Which lines in the records below contain the word "comunitario"? Return each of them.

Saved entries:
=== Begin Enclosure ===
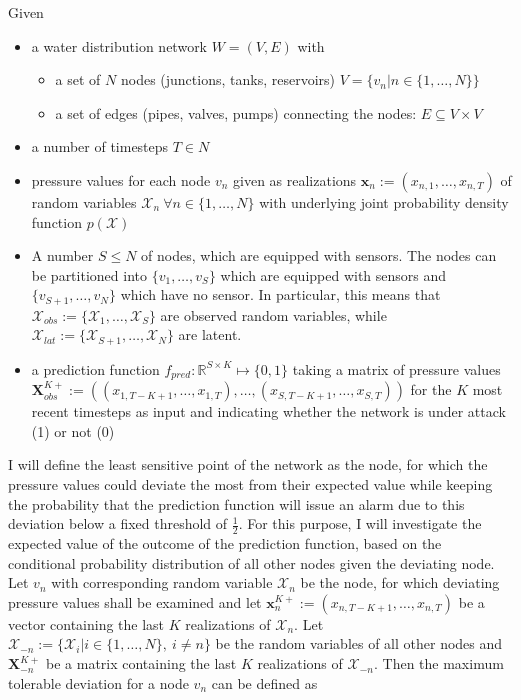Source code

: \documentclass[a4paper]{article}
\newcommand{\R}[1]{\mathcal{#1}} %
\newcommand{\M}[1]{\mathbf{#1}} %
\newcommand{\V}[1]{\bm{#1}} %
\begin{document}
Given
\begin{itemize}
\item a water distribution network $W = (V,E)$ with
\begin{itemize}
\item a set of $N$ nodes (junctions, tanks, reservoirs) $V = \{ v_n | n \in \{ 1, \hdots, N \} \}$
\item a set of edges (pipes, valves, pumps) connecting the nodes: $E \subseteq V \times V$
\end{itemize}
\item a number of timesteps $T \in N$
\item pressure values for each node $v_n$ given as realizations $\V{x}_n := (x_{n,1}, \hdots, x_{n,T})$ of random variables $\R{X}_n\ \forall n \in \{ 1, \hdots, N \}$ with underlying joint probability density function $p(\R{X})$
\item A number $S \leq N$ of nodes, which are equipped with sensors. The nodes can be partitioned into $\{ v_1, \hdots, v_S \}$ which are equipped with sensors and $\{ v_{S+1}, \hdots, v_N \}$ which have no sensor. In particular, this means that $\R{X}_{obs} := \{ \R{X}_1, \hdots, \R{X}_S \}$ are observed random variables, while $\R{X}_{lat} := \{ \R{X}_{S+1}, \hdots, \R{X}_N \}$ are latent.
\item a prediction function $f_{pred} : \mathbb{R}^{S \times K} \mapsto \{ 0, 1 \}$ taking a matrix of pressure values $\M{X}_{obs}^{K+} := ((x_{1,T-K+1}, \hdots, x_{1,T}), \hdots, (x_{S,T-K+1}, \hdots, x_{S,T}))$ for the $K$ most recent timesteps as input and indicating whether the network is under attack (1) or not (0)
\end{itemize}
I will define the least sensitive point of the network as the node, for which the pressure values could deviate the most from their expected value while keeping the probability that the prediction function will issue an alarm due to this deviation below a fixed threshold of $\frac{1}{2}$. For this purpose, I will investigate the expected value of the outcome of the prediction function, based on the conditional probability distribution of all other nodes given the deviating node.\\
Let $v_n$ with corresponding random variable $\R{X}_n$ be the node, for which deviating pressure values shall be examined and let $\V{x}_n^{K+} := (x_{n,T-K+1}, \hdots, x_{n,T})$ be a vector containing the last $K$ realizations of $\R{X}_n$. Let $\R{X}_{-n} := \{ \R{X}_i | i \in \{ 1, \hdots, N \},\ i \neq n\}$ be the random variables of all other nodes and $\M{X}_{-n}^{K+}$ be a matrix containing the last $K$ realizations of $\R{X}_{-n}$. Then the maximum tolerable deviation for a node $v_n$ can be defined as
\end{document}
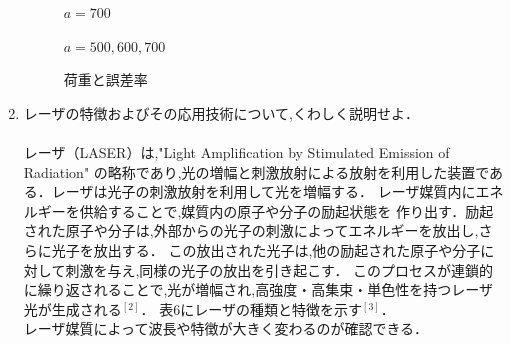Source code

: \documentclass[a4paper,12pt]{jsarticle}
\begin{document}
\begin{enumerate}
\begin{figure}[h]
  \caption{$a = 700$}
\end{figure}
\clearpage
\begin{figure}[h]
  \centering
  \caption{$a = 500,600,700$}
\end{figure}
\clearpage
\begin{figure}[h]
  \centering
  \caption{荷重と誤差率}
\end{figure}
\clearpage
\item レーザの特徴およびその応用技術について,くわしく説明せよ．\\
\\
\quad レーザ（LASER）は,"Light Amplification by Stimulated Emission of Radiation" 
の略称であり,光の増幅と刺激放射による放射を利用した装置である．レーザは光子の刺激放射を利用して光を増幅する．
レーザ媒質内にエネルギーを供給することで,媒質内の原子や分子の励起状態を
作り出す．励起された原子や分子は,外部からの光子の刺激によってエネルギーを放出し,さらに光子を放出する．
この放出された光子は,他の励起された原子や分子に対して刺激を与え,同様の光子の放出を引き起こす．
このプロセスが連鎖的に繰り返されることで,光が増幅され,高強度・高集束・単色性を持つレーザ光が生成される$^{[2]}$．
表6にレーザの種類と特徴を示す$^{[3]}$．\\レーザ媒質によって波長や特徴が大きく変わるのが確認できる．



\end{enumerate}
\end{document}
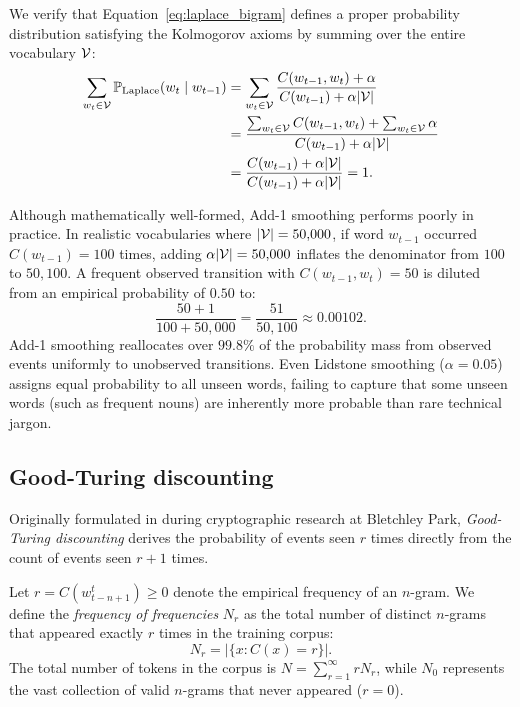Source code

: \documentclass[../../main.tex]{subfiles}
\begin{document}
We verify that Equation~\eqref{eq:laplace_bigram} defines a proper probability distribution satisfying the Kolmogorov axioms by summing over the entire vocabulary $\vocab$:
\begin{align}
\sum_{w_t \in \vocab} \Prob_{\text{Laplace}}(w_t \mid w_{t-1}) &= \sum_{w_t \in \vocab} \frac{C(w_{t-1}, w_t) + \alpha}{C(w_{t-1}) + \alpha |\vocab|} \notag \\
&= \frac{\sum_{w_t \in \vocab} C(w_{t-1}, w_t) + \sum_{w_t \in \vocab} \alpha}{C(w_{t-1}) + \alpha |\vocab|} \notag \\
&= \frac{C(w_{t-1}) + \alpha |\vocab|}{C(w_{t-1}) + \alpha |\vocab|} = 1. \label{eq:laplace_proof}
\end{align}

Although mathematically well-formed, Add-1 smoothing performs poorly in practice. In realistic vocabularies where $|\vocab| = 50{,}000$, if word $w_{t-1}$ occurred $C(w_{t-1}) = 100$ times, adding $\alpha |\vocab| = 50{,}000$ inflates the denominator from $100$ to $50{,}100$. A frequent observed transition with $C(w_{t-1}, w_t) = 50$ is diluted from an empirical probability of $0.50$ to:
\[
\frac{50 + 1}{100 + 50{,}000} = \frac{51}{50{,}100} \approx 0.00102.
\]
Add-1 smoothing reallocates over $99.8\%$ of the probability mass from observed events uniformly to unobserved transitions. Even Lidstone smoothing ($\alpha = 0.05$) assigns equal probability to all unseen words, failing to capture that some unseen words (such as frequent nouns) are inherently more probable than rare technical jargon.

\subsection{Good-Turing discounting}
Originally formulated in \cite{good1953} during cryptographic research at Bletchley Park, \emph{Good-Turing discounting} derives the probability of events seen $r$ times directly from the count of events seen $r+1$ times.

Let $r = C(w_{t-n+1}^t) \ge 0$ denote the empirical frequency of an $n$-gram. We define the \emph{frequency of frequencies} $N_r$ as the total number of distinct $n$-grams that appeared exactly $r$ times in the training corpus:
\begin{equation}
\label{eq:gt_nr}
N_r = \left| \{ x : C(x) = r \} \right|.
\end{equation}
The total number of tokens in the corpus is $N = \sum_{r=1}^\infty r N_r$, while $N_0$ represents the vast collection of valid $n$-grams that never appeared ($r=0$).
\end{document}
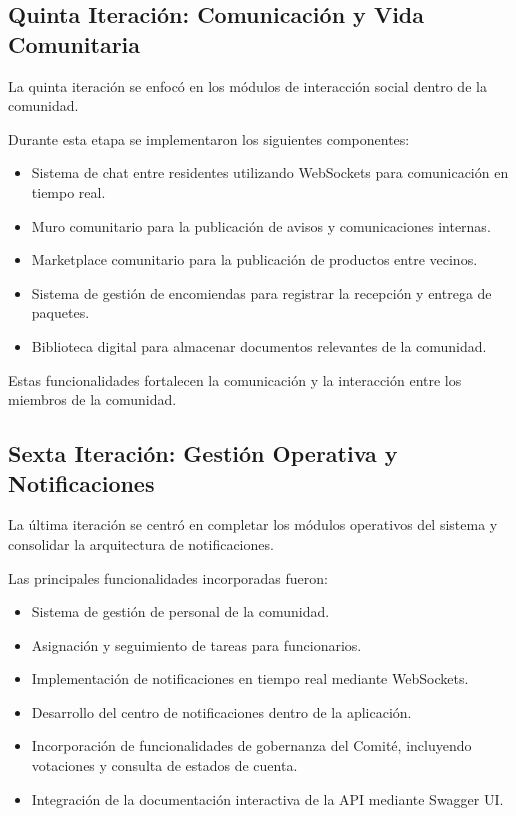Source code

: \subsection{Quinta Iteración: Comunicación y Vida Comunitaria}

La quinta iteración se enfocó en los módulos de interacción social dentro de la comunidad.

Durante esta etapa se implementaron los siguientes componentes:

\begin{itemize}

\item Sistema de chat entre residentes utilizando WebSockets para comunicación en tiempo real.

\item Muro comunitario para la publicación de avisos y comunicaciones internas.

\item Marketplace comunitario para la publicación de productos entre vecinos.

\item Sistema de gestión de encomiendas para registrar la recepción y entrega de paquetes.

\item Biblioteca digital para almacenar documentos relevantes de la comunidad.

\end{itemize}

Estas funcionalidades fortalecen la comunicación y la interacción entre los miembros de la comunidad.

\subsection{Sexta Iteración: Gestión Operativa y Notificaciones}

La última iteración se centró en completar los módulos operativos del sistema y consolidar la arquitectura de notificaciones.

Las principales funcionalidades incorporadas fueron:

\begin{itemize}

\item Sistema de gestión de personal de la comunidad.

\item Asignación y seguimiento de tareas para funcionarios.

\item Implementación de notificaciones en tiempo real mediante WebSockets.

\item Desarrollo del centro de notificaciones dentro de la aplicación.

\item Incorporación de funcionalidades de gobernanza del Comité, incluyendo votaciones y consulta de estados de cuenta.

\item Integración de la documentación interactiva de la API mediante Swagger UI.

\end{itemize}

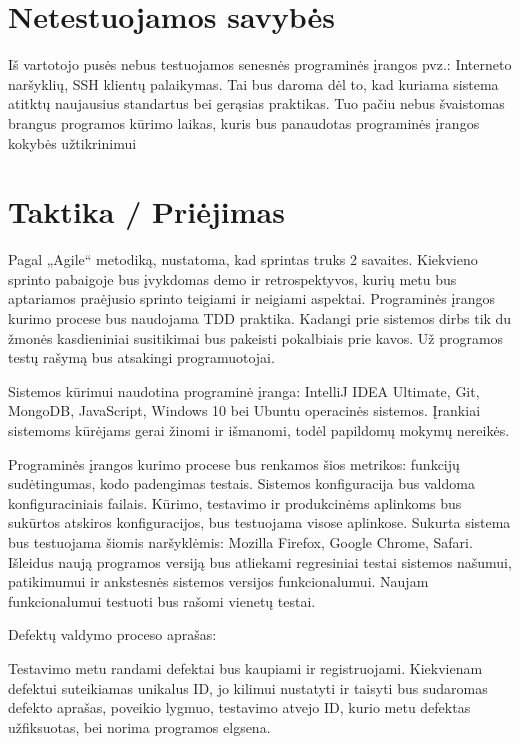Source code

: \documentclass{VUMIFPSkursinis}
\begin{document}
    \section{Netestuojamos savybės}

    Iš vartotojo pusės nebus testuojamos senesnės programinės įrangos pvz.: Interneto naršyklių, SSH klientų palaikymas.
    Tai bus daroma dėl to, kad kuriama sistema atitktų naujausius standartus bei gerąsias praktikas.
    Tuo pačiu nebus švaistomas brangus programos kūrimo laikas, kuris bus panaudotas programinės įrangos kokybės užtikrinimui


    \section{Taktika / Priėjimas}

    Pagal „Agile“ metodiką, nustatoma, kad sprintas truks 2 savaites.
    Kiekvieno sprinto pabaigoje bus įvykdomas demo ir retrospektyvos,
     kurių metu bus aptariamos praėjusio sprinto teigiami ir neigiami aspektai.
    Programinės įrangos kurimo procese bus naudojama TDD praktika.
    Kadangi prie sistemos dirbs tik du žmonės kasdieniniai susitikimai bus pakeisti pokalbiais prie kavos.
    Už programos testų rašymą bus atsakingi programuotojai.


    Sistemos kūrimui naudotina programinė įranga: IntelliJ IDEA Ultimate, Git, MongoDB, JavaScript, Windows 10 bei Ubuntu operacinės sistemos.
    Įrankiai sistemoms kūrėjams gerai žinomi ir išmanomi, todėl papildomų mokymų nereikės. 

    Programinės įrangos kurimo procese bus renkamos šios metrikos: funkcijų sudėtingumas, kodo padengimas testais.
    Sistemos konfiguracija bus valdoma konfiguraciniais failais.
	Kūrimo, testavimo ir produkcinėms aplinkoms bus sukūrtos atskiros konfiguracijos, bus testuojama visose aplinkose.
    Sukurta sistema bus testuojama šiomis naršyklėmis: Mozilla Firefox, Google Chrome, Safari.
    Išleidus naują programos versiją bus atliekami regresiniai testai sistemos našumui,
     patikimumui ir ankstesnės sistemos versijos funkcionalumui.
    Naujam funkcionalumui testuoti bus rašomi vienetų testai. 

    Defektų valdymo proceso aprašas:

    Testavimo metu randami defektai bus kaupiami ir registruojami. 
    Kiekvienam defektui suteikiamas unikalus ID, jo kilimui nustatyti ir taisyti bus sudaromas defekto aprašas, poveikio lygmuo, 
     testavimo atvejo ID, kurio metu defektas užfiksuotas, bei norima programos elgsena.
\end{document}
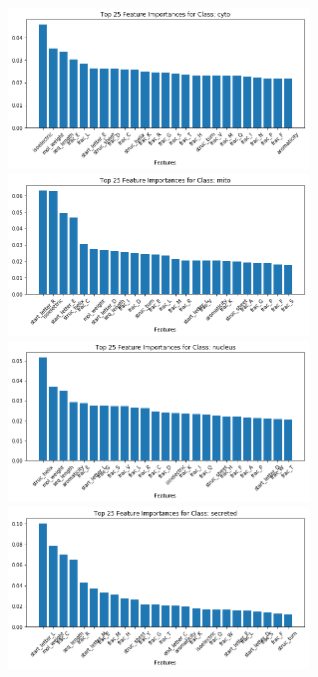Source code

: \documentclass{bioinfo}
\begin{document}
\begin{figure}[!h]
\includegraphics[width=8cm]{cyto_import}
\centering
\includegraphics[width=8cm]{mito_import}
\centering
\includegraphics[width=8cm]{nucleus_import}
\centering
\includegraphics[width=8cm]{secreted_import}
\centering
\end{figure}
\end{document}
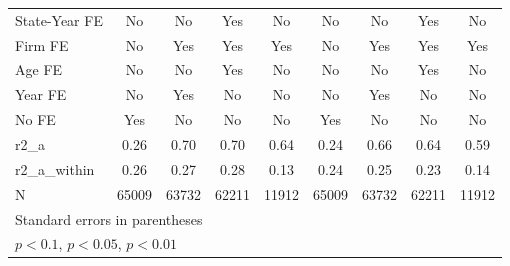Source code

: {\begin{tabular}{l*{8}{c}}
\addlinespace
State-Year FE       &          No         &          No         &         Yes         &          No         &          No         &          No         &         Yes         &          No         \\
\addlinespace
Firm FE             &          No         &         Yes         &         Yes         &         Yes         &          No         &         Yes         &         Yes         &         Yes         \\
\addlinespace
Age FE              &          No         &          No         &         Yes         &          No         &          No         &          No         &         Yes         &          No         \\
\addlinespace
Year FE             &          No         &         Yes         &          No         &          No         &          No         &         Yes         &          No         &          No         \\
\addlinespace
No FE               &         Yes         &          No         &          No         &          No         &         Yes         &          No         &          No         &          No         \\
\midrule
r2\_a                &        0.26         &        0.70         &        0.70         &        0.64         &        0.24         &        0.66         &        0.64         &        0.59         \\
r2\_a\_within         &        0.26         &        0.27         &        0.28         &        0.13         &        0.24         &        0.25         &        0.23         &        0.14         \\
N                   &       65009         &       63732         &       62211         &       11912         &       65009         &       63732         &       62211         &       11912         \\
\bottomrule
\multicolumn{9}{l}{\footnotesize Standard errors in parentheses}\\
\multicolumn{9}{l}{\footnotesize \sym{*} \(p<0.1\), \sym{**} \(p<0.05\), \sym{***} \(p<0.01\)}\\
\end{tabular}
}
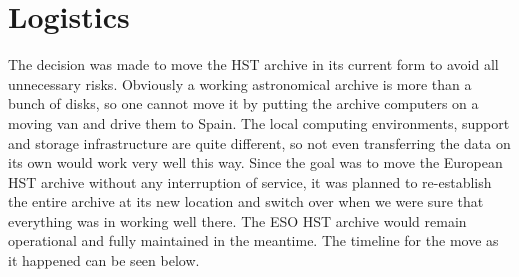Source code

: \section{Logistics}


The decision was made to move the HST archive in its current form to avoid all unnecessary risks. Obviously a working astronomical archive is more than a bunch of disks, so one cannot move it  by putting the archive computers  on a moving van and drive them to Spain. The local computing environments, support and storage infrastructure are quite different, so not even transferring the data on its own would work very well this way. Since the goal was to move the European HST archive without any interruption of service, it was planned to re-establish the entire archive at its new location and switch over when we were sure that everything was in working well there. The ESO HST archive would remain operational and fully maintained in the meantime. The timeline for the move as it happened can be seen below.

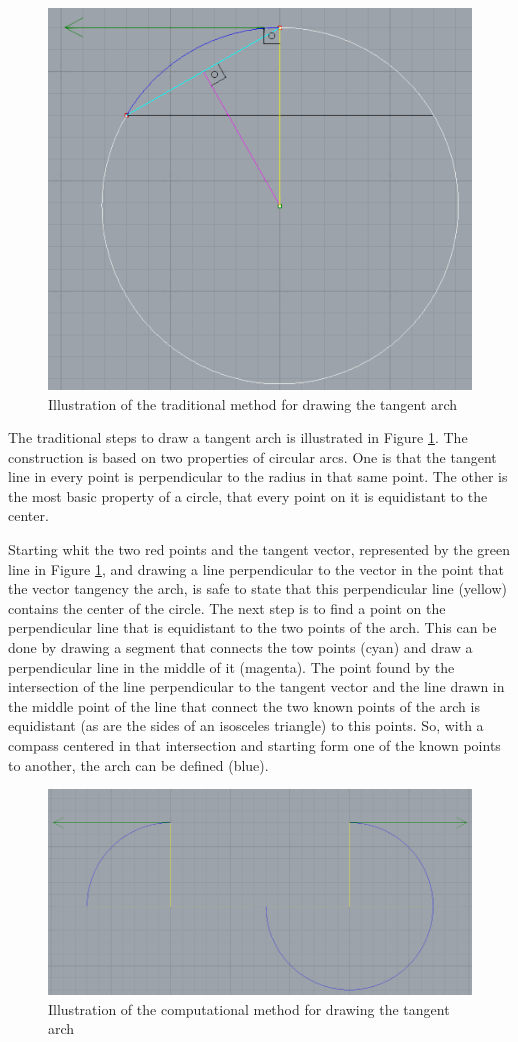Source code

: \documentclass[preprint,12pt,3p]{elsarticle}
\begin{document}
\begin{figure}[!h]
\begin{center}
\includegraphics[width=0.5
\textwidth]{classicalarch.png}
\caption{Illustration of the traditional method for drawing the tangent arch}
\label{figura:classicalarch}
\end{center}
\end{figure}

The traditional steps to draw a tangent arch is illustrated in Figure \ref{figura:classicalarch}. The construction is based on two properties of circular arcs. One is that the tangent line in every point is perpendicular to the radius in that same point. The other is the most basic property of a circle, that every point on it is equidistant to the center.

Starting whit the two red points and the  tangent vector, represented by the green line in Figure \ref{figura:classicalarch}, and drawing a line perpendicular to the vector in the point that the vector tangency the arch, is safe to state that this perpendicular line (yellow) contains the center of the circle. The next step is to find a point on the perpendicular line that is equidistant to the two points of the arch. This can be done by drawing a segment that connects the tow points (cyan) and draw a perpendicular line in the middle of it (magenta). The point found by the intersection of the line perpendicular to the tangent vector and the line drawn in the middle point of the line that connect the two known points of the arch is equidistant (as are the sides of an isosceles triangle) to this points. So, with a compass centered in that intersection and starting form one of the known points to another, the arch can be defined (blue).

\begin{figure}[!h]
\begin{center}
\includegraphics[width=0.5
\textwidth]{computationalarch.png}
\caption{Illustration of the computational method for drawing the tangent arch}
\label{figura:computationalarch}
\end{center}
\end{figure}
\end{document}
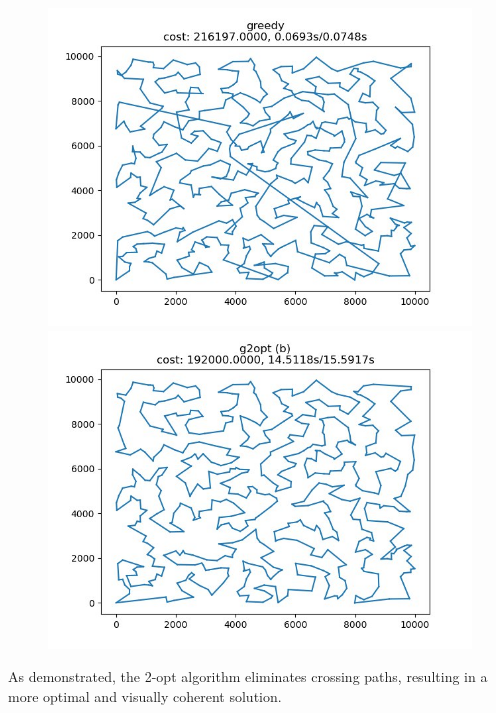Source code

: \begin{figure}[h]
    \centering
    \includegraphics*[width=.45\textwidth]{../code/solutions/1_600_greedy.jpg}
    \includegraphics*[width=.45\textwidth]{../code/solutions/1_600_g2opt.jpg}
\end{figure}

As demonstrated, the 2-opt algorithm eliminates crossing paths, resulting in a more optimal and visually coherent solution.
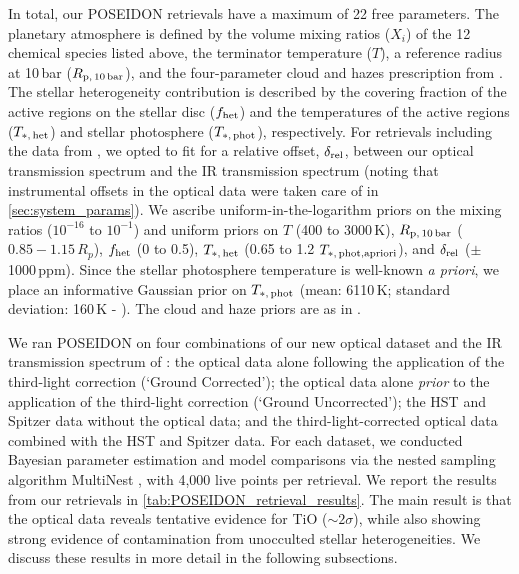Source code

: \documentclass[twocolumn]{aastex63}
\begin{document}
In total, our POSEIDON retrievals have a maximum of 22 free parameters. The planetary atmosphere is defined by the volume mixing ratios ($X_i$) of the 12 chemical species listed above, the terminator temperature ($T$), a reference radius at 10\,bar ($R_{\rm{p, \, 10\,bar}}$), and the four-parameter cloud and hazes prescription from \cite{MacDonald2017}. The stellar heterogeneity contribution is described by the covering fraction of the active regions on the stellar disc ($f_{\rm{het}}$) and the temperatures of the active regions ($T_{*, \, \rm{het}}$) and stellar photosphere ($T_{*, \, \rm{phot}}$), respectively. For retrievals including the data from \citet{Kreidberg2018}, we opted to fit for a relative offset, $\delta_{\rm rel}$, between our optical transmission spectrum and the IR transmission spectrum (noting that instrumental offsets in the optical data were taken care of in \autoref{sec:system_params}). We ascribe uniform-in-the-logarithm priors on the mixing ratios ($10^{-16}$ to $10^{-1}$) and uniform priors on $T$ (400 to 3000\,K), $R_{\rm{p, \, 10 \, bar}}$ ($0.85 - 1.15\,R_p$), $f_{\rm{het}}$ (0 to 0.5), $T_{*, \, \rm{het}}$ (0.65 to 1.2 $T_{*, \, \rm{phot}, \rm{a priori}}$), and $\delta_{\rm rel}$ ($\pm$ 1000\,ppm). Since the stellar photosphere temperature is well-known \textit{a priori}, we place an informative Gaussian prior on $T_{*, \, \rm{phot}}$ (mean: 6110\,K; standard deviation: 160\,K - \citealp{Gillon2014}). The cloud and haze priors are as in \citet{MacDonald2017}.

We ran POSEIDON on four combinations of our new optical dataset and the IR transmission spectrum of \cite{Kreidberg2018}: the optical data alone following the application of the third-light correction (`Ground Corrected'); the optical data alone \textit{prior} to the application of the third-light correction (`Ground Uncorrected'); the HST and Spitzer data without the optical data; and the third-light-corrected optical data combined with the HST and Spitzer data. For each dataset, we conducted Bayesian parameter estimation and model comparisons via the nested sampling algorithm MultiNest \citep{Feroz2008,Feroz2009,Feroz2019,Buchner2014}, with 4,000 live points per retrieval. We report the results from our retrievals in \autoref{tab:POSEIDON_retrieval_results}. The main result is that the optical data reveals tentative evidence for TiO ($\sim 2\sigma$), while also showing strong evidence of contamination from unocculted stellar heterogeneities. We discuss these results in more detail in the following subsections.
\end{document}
=== End Enclosure ===
Task solution —
\item Muro comunitario para la publicación de avisos y comunicaciones internas.
\item Marketplace comunitario para la publicación de productos entre vecinos.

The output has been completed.